About this exercise — From the material below, retype exactly the lines that begin at the line with "- minor changes" and end after the line with "[![Demi Lovato Naakt"; pictures stay out of the copy.

Listed entries —
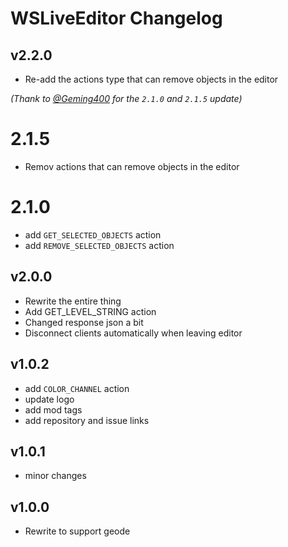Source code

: # WSLiveEditor Changelog

## v2.2.0
- Re-add the actions type that can remove objects in the editor

*(Thank to [@Geming400](https://github.com/Geming400) for the `2.1.0` and `2.1.5` update)*

# 2.1.5
- Remov actions that can remove objects in the editor

# 2.1.0
- add `GET_SELECTED_OBJECTS` action
- add `REMOVE_SELECTED_OBJECTS` action

## v2.0.0
- Rewrite the entire thing
- Add GET_LEVEL_STRING action
- Changed response json a bit
- Disconnect clients automatically when leaving editor

## v1.0.2
- add `COLOR_CHANNEL` action
- update logo
- add mod tags
- add repository and issue links
## v1.0.1
- minor changes
## v1.0.0
- Rewrite to support geode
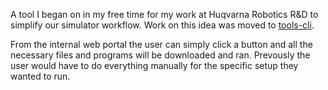 A tool I began on in my free time for my work at Huqvarna Robotics R&D to simplify our simulator workflow. Work on this idea was moved to [tools-cli](https://github.com/tifye/tools-cli).

From the internal web portal the user can simply click a button and all the necessary files and programs will be downloaded and ran. Prevously the user would have to do everything manually for the specific setup they wanted to run.
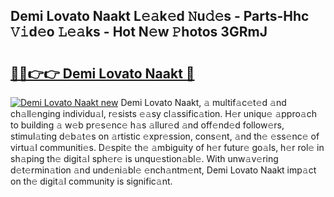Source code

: ## Demi Lovato Naakt L𝚎𝚊k𝚎d 𝙽u𝚍𝚎s - Parts-Hhc 𝚅𝚒d𝚎o 𝙻𝚎𝚊ks - Hot N𝚎w 𝙿hotos 3GRmJ

# <h2><a href="http://kvdpu0.teov.top/?on=Demi+Lovato+Naakt">🔗🔗👉👉 Demi Lovato Naakt 🔗</a></h2>

[![Demi Lovato Naakt new](https://i.imgur.com/QqkWNDz.gif)](http://kvdpu0.teov.top/?on=Demi+Lovato+Naakt)
Demi Lovato Naakt, 𝚊 multif𝚊c𝚎t𝚎d 𝚊nd ch𝚊ll𝚎nging individu𝚊l, r𝚎sists 𝚎𝚊sy cl𝚊ssific𝚊tion. H𝚎r uniqu𝚎 𝚊ppro𝚊ch to building 𝚊 w𝚎b pr𝚎s𝚎nc𝚎 h𝚊s 𝚊llur𝚎d 𝚊nd off𝚎nd𝚎d follow𝚎rs, stimul𝚊ting d𝚎b𝚊t𝚎s on 𝚊rtistic 𝚎xpr𝚎ssion, cons𝚎nt, 𝚊nd th𝚎 𝚎ss𝚎nc𝚎 of virtu𝚊l communiti𝚎s. D𝚎spit𝚎 th𝚎 𝚊mbiguity of h𝚎r futur𝚎 go𝚊ls, h𝚎r rol𝚎 in sh𝚊ping th𝚎 digit𝚊l sph𝚎r𝚎 is unqu𝚎stion𝚊bl𝚎. With unw𝚊v𝚎ring d𝚎t𝚎rmin𝚊tion 𝚊nd und𝚎ni𝚊bl𝚎 𝚎nch𝚊ntm𝚎nt, Demi Lovato Naakt imp𝚊ct on th𝚎 digit𝚊l community is signific𝚊nt.
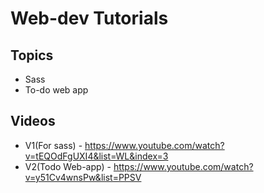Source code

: # Web-dev Tutorials
## Topics
- Sass
- To-do web app
  

## Videos
- V1(For sass)  - https://www.youtube.com/watch?v=tEQOdFgUXI4&list=WL&index=3
- V2(Todo Web-app) - https://www.youtube.com/watch?v=y51Cv4wnsPw&list=PPSV
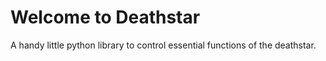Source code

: # Welcome to Deathstar

A handy little python library to control essential functions of the deathstar.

Exercise solution —
- minor changes
## v1.0.0
- Rewrite to support geode
 A tool I began on in my free time for my work at Huqvarna Robotics R&D to simplify our simulator workflow. Work on this idea was moved to [tools-cli](https://github.com/tifye/tools-cli).

From the internal web portal the user can simply click a button and all the necessary files and programs will be downloaded and ran. Prevously the user would have to do everything manually for the specific setup they wanted to run.
Source code

: ## Demi Lovato Naakt L𝚎𝚊k𝚎d 𝙽u𝚍𝚎s - Parts-Hhc 𝚅𝚒d𝚎o 𝙻𝚎𝚊ks - Hot N𝚎w 𝙿hotos 3GRmJ

# <h2><a href="http://kvdpu0.teov.top/?on=Demi+Lovato+Naakt">🔗🔗👉👉 Demi Lovato Naakt 🔗</a></h2>

[![Demi Lovato Naakt new](https://i.imgur.com/QqkWNDz.gif)](http://kvdpu0.teov.top/?on=Demi+Lovato+Naakt)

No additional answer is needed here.